Wednesday, February 18, 2015


Sarah Wilson, Brenda Robins, Jeff Lillico, Diego Matamoros & Courtney Ch'ng Lancaster
Photo by Cylla von Tiedemann
Reviewed by James Karas

It is the end of civilization as they knew it!

That is what A.R. Gurney, Jr. captures in his wonderful play The Dining Room that is now playing at the Young Centre in a production by Soulpepper.

“They” are those well-off, well-mannered, self-satisfied, sometimes stiff, occasionally humorous WASPs of the north-eastern United States whose way of life, symbolized by the high-minded etiquette around the dining room table has all but disappeared. Gurney sets his play in a dining room where six actors portray 58 characters over a number of decades. They give us an almost anthropological glimpse into the life and mores of a segment of Americana.

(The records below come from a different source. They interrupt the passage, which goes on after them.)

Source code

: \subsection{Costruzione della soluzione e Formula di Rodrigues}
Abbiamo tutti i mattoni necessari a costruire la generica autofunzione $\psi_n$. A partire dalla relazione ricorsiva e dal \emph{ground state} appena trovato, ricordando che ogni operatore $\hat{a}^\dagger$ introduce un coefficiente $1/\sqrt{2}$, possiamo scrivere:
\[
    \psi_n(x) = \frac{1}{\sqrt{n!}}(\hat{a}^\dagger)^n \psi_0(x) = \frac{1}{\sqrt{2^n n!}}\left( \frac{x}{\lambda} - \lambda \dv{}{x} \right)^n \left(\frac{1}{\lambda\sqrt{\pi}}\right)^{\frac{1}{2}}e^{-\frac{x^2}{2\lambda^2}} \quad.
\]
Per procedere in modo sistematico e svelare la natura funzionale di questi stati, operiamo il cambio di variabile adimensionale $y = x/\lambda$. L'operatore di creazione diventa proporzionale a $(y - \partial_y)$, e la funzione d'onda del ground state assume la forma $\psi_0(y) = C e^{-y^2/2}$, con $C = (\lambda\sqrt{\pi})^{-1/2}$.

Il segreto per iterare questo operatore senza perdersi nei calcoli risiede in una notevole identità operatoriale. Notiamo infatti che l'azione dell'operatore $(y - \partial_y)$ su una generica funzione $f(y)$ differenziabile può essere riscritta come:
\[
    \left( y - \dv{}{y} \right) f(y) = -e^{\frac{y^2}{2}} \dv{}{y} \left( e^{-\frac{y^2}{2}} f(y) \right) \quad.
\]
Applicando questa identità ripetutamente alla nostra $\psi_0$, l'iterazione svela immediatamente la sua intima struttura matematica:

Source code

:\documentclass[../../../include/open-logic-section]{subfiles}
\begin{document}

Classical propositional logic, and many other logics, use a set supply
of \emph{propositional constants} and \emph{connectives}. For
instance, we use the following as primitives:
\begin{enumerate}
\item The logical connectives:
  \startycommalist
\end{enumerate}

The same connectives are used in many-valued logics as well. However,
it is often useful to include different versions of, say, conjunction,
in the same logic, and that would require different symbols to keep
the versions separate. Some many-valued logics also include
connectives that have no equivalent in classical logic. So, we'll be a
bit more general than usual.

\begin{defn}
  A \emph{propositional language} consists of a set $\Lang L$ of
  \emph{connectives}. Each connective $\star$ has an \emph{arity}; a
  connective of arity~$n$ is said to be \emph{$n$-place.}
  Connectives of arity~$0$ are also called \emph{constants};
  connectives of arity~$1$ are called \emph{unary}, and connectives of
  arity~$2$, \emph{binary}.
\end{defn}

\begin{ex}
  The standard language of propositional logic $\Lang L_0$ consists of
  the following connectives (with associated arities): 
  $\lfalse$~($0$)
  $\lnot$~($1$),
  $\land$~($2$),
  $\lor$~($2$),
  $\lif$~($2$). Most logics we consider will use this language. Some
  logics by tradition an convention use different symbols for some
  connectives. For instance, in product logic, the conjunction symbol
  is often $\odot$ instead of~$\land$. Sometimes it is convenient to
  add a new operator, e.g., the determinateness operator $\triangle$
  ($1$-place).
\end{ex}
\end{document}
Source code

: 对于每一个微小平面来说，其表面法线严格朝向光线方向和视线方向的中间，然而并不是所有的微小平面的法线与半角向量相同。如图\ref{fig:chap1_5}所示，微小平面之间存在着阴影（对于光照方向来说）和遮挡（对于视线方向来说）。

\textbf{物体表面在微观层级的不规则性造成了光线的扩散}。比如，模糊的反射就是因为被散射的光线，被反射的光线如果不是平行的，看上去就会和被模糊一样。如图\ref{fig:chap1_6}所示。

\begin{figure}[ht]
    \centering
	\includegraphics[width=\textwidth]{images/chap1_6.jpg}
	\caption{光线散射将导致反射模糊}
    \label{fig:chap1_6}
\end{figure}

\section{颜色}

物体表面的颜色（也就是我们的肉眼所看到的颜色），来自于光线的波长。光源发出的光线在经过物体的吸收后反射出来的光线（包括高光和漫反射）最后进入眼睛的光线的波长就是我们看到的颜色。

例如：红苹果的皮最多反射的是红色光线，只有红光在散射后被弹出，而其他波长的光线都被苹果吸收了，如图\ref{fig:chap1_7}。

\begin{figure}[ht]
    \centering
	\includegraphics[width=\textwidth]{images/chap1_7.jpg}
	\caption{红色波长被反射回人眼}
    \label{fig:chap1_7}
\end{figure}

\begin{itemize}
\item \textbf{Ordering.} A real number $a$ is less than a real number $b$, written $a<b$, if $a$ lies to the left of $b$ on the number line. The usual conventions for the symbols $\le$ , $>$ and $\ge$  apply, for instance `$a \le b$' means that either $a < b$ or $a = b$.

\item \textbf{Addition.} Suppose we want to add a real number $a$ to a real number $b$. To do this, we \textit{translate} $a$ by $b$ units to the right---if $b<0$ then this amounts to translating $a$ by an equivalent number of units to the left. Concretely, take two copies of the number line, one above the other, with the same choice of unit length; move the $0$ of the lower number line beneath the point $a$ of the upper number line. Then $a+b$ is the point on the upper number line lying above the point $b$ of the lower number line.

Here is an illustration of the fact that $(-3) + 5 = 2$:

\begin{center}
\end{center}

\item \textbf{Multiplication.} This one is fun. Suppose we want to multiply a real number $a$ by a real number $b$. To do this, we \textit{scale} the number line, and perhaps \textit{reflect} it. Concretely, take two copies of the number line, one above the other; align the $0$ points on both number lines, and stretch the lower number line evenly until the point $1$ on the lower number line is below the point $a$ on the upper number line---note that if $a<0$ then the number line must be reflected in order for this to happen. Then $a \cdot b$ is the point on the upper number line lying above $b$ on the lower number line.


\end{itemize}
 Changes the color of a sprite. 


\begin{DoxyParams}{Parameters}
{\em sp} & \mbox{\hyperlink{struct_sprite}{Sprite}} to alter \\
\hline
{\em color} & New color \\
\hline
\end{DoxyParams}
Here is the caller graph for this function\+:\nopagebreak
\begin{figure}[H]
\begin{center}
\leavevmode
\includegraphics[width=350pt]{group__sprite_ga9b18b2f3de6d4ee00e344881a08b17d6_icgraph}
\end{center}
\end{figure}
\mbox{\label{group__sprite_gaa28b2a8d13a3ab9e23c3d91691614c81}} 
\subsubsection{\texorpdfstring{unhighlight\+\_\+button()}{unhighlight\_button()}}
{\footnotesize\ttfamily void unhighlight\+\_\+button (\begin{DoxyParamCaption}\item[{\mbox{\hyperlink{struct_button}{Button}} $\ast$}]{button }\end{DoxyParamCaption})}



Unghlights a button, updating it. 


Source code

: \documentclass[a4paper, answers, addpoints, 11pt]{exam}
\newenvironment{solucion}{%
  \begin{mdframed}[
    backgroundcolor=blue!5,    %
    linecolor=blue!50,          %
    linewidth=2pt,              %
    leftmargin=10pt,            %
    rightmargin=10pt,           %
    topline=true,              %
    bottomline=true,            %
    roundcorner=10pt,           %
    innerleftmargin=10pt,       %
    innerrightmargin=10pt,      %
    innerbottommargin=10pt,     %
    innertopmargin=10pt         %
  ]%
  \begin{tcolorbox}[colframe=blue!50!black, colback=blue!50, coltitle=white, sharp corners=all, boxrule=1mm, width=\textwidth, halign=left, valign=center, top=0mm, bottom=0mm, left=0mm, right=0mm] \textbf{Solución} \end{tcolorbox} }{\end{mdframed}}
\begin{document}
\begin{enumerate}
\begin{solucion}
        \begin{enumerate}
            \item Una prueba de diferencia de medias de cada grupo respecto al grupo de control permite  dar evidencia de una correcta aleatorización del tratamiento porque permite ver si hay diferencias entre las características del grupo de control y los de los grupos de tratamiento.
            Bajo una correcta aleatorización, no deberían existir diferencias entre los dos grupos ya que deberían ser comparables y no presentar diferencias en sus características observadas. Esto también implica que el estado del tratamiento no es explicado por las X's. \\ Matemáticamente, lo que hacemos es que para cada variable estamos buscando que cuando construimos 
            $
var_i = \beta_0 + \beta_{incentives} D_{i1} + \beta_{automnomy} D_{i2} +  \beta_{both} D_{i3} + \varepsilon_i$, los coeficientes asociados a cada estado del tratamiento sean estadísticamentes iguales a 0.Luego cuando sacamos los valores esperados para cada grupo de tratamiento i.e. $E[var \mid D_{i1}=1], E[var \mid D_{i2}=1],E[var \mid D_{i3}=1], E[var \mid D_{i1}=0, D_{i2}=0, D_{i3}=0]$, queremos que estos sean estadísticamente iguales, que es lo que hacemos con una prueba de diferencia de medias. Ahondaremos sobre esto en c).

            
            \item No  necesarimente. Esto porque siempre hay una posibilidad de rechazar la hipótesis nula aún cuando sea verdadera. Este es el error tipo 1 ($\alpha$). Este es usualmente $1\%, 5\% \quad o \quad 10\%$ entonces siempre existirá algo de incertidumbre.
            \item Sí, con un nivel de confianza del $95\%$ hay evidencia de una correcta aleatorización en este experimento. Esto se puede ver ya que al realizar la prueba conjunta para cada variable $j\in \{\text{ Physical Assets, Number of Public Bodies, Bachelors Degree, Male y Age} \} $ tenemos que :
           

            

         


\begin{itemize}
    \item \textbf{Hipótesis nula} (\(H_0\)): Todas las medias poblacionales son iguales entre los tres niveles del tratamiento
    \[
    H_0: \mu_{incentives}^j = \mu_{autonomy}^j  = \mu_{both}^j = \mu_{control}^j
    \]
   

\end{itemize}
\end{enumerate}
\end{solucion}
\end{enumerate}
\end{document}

Soulpepper’s production is expertly directed by Joseph Ziegler. The six actors who take on all the roles are Brenda Robins, Sarah Wilson, Courtney Ch’ng Lancaster, Diego Matamoros, Derek Boyes and Jeff Lillico.

The play is a godsend for actors. Each of them gets nine or ten roles ranging from children, to young people, to very old men and women. The opportunities for displaying one’s talents are terrific and all of them do so and sometimes in very quick succession.

The play consists of eighteen scenes covering a large number of dinners or encounters in the same dining room. The people range from a real estate agent showing the property to a potential customer, to a children’s birthday party, to an adulterous encounter broken up by the appearance of a son, to a daughter pleading with her father to let her return to her home with her three children. She has a little more than a broken marriage – she is a lesbian but the word is never mentioned.

And there is the bachelor and the suggestion at his club that he may be gay. His brother rises to the occasion and is prepared to defend the gay man’s honour at any cost.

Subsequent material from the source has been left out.